| Exercise requirements |
Using the data beneath, show every line that includes the word "default".

[Source records]
⁂

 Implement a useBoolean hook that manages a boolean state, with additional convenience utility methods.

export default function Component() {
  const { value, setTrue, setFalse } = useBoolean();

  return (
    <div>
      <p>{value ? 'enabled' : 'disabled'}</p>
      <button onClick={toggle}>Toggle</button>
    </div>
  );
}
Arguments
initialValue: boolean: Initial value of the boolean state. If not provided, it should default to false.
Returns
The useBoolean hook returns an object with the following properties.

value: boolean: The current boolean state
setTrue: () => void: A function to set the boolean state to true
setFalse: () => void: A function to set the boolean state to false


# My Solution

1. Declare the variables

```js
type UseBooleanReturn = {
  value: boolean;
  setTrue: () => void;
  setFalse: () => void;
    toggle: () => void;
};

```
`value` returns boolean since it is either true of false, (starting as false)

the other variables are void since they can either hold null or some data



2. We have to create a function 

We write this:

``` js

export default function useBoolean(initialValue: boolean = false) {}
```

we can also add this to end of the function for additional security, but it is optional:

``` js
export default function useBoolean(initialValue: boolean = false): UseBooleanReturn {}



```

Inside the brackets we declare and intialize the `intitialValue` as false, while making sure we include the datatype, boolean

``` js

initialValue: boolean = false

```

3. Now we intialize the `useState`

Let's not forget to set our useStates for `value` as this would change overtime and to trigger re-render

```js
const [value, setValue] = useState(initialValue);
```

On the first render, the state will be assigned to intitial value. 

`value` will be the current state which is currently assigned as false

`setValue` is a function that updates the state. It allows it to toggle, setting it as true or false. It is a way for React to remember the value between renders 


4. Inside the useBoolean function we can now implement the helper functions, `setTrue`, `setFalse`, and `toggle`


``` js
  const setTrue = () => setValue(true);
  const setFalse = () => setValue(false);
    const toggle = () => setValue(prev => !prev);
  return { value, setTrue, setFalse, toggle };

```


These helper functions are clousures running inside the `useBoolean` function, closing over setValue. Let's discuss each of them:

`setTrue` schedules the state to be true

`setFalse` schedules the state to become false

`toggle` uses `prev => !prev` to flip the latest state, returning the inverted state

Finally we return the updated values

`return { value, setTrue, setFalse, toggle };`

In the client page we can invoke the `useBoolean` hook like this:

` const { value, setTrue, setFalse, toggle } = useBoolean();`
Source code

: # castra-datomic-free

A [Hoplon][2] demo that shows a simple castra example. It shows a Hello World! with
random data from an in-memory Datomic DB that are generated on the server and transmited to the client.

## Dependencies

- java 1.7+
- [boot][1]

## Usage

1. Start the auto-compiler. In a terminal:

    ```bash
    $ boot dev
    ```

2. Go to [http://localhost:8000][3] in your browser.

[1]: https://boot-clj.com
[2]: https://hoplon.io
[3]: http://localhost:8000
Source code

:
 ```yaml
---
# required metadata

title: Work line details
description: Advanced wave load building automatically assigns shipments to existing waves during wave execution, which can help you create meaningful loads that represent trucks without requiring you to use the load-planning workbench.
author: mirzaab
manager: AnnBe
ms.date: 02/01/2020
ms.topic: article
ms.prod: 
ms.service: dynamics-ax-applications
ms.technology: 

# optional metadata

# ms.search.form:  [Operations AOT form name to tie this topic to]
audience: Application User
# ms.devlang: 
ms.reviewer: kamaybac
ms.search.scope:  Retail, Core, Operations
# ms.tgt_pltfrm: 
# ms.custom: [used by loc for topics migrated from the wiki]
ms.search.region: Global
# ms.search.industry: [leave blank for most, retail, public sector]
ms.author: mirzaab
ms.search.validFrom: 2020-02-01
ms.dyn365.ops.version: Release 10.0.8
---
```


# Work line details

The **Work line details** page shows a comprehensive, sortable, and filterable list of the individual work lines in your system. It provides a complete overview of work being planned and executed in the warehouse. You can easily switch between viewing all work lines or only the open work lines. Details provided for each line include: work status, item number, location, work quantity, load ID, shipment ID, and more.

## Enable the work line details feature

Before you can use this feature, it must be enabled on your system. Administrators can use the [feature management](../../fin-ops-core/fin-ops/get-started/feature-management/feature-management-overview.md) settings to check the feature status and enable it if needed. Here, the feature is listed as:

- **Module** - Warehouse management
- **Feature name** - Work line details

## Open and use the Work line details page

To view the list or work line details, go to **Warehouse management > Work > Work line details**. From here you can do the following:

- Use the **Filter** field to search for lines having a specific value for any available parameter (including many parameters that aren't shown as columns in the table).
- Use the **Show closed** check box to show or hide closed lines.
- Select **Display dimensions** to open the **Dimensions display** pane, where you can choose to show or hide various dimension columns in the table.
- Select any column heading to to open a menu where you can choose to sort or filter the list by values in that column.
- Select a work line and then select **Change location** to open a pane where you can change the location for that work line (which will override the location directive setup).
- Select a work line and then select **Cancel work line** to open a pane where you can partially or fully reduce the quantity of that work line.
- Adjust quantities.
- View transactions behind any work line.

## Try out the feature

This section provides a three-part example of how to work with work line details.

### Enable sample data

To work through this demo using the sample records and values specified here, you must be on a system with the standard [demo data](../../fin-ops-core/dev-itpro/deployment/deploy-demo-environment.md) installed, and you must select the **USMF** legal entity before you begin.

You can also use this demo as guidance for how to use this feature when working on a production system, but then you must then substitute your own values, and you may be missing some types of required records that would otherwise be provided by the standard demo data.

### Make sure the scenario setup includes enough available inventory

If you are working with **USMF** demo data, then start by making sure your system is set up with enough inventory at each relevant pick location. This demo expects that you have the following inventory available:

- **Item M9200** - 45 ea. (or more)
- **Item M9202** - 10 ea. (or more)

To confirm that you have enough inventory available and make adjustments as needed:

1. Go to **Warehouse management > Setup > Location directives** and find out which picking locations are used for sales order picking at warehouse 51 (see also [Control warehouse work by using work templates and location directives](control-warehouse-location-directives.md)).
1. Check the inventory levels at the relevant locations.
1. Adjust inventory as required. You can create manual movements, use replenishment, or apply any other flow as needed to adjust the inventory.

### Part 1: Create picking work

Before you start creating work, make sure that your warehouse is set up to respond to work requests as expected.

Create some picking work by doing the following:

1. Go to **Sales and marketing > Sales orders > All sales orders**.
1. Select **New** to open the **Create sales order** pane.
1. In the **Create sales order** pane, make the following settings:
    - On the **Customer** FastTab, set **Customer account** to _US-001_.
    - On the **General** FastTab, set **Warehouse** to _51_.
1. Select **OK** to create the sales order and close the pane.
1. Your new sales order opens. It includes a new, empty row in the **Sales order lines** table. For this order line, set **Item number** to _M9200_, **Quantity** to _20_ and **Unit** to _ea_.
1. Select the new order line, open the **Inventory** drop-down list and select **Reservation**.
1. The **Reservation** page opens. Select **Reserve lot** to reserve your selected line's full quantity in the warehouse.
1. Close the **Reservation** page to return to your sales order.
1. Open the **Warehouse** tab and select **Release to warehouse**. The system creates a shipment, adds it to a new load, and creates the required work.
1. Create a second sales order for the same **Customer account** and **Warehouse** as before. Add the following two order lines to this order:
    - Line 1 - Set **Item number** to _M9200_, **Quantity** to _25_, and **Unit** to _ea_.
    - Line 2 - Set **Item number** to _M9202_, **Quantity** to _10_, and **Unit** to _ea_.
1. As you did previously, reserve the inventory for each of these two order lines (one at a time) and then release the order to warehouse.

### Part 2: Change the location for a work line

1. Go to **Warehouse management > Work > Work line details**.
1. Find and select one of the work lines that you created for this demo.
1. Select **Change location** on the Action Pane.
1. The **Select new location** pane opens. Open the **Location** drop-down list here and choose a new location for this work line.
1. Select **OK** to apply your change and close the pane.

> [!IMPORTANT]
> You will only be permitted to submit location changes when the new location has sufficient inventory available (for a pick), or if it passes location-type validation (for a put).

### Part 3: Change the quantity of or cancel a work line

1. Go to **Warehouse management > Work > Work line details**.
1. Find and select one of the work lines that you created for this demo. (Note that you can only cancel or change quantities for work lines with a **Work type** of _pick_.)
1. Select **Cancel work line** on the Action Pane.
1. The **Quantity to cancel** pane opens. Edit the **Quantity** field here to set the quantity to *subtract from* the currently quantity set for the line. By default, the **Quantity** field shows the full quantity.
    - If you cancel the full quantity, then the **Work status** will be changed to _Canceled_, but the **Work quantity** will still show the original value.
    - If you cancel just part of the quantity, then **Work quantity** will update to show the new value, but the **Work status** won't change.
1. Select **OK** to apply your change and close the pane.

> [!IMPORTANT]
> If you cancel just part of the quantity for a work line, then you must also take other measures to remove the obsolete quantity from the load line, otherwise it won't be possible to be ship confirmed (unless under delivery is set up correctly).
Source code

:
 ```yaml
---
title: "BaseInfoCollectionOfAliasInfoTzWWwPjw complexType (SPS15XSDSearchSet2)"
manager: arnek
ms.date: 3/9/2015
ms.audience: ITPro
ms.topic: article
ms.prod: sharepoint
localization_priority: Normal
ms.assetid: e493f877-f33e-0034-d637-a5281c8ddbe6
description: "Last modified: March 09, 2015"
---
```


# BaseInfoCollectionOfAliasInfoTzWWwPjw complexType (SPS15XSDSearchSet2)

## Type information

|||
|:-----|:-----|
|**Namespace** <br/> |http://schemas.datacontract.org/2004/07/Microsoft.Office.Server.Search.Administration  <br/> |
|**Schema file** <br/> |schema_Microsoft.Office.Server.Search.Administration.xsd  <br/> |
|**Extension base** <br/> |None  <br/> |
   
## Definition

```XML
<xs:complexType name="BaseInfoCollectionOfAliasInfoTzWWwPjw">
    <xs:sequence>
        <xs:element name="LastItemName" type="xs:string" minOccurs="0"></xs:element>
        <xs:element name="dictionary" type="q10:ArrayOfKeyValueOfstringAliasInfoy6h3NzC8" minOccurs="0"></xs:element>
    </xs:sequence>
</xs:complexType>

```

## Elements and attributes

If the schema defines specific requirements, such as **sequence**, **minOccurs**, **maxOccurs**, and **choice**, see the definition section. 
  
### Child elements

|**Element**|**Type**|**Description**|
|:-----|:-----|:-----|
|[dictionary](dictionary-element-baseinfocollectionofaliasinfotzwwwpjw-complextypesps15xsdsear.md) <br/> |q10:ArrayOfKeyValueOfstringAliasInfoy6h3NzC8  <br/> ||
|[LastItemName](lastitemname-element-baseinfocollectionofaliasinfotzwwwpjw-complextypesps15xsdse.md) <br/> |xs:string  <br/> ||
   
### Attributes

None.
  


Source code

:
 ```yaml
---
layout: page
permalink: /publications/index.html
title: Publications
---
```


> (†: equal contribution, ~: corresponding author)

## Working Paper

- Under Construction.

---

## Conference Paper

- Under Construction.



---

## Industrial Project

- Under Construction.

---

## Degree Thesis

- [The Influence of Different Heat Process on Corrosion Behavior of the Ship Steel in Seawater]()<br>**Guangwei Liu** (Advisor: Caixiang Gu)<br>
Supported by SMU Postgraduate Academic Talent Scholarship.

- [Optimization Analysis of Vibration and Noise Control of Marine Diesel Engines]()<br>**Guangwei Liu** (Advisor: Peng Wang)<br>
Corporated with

⁂

| Final answer |
export default function Component() {
initialValue: boolean: Initial value of the boolean state. If not provided, it should default to false.
export default function useBoolean(initialValue: boolean = false) {}
export default function useBoolean(initialValue: boolean = false): UseBooleanReturn {}
1. The **Quantity to cancel** pane opens. Edit the **Quantity** field here to set the quantity to *subtract from* the currently quantity set for the line. By default, the **Quantity** field shows the full quantity.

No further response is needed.